- Areeba Ismail

- 1 hour ago
- 10 min read
“[C]limate change is an existential challenge. It is a threat of the highest order to the country, and indeed to the world. ... The undisputed existence of a threat to the future of humanity cannot be ignored.”
- References re Greenhouse Gas Pollution Pricing Act (2021)[1]
In the References re Greenhouse Gas Pollution Pricing Act (“GGPPA Reference”), the Supreme Court of Canada used unequivocal language to characterize the “global climate crisis.”[2] Their message was clear: climate change is not a matter of political opinion but is a pressing and unprecedented threat. Yet, in the years following the judgment, Canadian courts have largely failed to treat climate change with the urgency the Supreme Court gave it. In their reluctance, the courts may have identified the fire (both metaphorical and literal) but have left it to burn.
A central challenge in holding governments accountable for environmental harm lies in how we frame constitutional rights, particularly with regard to the distinction between negative and positive obligations. At its core, this distinction requires us to ask whether the state’s role is simply to refrain from infringing on rights (negative obligations), or whether it must take active steps to fulfill them (positive obligations). Positive rights are often viewed as contentious because they invite courts to scrutinize and potentially reshape complex political decisions, including decisions on the allocation of finite and perhaps even scarce resources — territory traditionally left to legislatures.
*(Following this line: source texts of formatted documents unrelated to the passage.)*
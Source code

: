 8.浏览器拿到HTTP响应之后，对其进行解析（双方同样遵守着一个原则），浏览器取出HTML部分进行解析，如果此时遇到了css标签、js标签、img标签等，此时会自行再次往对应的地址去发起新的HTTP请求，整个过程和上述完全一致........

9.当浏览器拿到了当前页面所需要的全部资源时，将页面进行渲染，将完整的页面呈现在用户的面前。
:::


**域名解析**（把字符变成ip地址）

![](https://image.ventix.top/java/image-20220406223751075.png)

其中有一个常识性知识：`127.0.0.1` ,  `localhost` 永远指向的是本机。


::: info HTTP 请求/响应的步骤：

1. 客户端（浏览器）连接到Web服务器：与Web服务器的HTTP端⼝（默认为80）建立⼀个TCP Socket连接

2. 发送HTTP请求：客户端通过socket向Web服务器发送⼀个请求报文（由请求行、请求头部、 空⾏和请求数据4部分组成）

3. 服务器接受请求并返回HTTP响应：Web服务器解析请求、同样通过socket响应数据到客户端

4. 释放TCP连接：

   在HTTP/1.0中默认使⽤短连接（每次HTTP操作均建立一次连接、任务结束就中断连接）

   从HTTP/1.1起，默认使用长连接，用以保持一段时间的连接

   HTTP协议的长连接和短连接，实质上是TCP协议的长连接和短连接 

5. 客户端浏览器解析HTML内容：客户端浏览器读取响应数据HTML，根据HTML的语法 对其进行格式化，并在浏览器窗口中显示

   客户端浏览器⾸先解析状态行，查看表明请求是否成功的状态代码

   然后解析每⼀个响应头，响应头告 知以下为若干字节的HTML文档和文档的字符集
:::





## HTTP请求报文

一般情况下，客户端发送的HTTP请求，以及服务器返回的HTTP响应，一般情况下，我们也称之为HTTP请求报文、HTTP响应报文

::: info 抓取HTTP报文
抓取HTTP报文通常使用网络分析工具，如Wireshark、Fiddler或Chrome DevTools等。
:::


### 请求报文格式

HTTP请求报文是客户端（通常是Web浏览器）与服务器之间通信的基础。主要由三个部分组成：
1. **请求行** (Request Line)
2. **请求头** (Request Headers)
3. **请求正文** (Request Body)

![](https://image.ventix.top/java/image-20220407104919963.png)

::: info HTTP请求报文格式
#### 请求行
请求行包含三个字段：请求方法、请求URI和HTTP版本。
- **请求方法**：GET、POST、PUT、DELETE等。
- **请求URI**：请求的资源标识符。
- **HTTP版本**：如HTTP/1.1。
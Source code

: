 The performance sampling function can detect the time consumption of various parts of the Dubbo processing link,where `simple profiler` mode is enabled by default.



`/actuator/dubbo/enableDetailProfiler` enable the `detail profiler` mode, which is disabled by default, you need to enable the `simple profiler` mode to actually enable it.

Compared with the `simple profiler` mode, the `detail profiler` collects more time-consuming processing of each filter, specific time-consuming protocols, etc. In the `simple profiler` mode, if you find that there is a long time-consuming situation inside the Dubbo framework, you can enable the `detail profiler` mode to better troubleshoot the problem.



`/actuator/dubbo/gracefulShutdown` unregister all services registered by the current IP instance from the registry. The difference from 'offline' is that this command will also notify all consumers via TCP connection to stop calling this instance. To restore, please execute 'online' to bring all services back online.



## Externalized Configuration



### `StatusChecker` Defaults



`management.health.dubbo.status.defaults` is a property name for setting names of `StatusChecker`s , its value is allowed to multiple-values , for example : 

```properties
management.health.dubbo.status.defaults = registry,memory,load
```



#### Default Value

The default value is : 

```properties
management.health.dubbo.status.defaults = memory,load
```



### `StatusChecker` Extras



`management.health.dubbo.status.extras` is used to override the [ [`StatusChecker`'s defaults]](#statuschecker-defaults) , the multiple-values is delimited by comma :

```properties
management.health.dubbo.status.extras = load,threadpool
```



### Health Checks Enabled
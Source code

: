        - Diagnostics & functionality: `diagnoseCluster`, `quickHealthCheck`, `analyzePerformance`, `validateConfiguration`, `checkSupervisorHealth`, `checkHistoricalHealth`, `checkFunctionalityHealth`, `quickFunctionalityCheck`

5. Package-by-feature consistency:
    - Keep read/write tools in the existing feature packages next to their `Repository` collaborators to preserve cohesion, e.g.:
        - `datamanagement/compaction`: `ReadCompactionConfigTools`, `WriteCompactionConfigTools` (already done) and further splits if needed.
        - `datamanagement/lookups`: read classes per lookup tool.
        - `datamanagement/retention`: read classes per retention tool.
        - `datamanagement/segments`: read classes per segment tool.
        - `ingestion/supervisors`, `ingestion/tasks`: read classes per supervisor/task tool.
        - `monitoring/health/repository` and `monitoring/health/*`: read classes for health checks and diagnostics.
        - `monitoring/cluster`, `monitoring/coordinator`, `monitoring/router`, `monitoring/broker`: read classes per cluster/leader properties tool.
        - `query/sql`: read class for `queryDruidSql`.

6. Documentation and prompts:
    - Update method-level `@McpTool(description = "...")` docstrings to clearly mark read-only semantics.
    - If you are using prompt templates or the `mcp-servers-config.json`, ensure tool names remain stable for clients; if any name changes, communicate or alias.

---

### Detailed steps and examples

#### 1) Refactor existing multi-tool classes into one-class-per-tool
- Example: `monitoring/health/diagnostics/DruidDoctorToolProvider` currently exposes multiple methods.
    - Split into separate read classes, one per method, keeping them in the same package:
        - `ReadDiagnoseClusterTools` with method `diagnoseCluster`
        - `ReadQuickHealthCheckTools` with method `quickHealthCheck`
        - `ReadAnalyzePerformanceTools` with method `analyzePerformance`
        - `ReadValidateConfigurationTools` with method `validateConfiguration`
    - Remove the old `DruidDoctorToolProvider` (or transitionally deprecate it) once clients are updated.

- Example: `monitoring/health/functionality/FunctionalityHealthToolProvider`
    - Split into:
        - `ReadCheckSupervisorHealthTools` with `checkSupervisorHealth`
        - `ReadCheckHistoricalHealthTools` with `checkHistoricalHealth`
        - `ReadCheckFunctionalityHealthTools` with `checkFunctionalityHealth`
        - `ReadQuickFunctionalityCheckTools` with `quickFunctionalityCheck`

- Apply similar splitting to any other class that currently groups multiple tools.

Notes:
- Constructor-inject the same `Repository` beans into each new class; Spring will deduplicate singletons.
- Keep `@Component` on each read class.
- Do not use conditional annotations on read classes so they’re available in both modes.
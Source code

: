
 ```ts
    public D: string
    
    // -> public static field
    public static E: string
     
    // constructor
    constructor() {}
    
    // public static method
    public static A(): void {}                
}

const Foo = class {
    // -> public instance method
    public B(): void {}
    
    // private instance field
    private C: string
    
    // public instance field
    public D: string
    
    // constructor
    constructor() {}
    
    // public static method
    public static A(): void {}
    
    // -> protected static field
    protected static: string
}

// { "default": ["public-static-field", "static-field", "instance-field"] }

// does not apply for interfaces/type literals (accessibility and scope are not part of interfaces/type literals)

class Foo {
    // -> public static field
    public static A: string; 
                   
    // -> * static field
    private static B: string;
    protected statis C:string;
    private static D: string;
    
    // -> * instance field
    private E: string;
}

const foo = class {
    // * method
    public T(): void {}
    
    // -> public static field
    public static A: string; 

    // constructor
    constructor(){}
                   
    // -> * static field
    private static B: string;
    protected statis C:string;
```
When it comes to climate litigation under the Charter of Rights and Freedoms (“Charter”), Canadian courts have so far been hesitant to recognize positive obligations, echoing an overall (but inconsistent) reluctance in all areas of Charter jurisprudence.[3] But climate change, and the language used by the Supreme Court to describe it, demands that a broader and more responsive approach is required, given the scale of the harms at stake. In turn, climate litigation may require the courts to rethink traditional boundaries of judicial restraint.
The Legal Landscape: An Evolving Framework
The Supreme Court of Canada has yet to decide an environmental case under the Charter, leaving lower courts to cautiously chart this evolving terrain. This doesn’t necessarily mean that our apex court has been silent on environmental rights issues, however. The GGPPA Reference of 2021 illustrates the Court’s willingness to recognize the gravity of the climate crisis. Although the decision was grounded in federalism, not the Charter, the majority of the Court confirmed that “climate change is real … and it poses a grave threat to humanity’s future.”[4] While the majority stopped short of recognizing a freestanding constitutional right to environmental protection, which was never on the cards in that case, its reasoning nevertheless lays important groundwork: it signals the idea that the judiciary has some role, however limited, in ensuring governments take the crisis seriously.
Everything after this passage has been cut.